→ TASK GOAL: Starting at the first line of the material below, retype each line exactly until you reach the line with "1. DoubleX RMMV", which is also included; pictures stay out.
(Beginning of LISTED RECORDS)
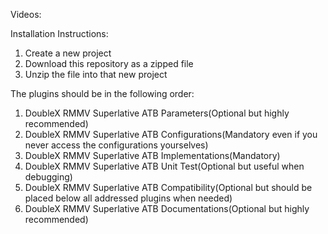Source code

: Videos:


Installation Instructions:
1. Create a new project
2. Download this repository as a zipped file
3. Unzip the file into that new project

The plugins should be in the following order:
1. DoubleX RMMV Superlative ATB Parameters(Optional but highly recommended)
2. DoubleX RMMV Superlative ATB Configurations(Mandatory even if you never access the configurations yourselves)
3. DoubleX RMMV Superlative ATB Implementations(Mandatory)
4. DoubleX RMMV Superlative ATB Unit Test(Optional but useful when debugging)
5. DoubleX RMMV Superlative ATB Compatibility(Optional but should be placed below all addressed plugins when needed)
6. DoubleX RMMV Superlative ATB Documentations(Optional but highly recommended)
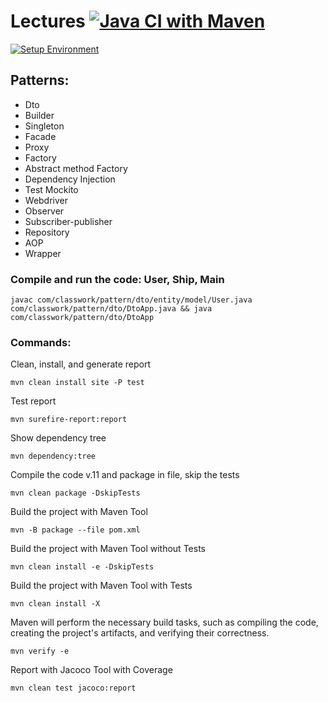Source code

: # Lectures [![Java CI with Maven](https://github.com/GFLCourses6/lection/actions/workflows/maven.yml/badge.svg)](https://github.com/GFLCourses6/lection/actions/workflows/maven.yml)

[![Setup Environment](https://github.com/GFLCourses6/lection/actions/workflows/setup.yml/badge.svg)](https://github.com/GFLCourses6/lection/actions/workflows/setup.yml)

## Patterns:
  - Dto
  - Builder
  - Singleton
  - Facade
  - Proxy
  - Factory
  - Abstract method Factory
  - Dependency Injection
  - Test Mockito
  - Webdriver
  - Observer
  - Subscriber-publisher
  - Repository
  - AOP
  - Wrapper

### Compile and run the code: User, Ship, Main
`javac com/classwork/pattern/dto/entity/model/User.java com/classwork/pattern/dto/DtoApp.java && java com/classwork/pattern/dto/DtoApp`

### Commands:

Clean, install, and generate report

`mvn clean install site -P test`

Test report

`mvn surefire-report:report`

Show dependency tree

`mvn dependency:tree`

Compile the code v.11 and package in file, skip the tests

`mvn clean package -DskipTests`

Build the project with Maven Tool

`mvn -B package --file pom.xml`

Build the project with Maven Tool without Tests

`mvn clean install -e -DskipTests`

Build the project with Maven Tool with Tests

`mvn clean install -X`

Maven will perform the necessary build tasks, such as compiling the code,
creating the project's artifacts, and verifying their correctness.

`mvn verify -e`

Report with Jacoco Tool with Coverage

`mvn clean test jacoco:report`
(End of LISTED RECORDS)
→ RESPONSE:
Source code

: Videos:


Installation Instructions:
1. Create a new project
2. Download this repository as a zipped file
3. Unzip the file into that new project

The plugins should be in the following order:
1. DoubleX RMMV Superlative ATB Parameters(Optional but highly recommended)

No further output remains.